Where There Is A Glut And Supply And Demand Are Out Of Balance

It’s Friday desk clearing time for this blogger. “Americans treated their homes like ATMs last year, withdrawing $152.7 billion amid a cash-out refinancing spree not seen since before the 2008 financial crisis. Mortgage rates fell below 3 percent for the first time last year, making refis a no-brainer for many homeowners. Last year, there were $2.4 trillion refinancings, according to Black Knight. But economists don’t consider today’s cash-out refinancings as risky as in the run-up to the 2008 crisis: home prices are rising now, while values plummeted then.”

“The big iBuyer experiment continues to be very, very costly. Opendoor and Zillow lost a combined $1.2 billion buying and selling homes over the past two years, including $607 million in 2020, according to industry observer Mike DelPrete. ‘That’s a loss of about $40,000 on each home bought and resold — about $1.6 million every single day or $1,100 per minute in 2020,’ he wrote. In DelPrete’s analysis, Opendoor’s net loss per home topped $100,000 last year.”

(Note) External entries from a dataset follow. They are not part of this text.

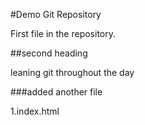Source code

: #Demo Git Repository

First file in the repository.

##second heading

leaning git throughout the day

###added another file 

1.index.html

“A penthouse duplex at 215 Chrystie St. in the Lower East Side has sold for $18 million, according to property records. It is the first resale in the Ian Schrager building, and it represents a $1 million loss for the seller.”

“Rick Ross just paid $3.5 million in cash for Amar’e Stoudemire’s custom home, striking a deal less than a week after it hit the market. The Florida home is found in Southwest Ranches. Stoudemire got his full asking price but still took a loss on the property. Records show he paid $3.7 million for it a decade ago.”

“David Coverdale appears to be close to selling his rock star home. The Lake Tahoe-area getaway is in contingent status, and was last priced at a heavily discounted $6.8 million. The musician initially listed the home in 2019 for $9.85 million. But a year later, with no takers, Coverdale significantly cut the price to $7.65 million.”

“Edmonton’s apartment starts are seeing triple-digit percentage growth, a recent report has found. Covering data from the last three months of 2020. And it shows apartment starts in the city grew by 114 per cent, year over year. Emmett Hartfield, partner at Intelligence House, notes the downtown market is very competitive with a ‘glut’ of rentals available.”

“Melbourne homeowners are so accustomed to homes selling under the hammer for well above the quoted price range that some properties with ‘realistic’ price guides are being passed in. Buyer’s advocate Cate Bakos said there were other reasons properties were still passing in at auction despite strong buyer demand and increasing competition. ‘The categories that are tending to pass in are properties where there is a glut of stock – where, for example, there are high levels of apartments and where supply and demand are out of balance,’ she said.”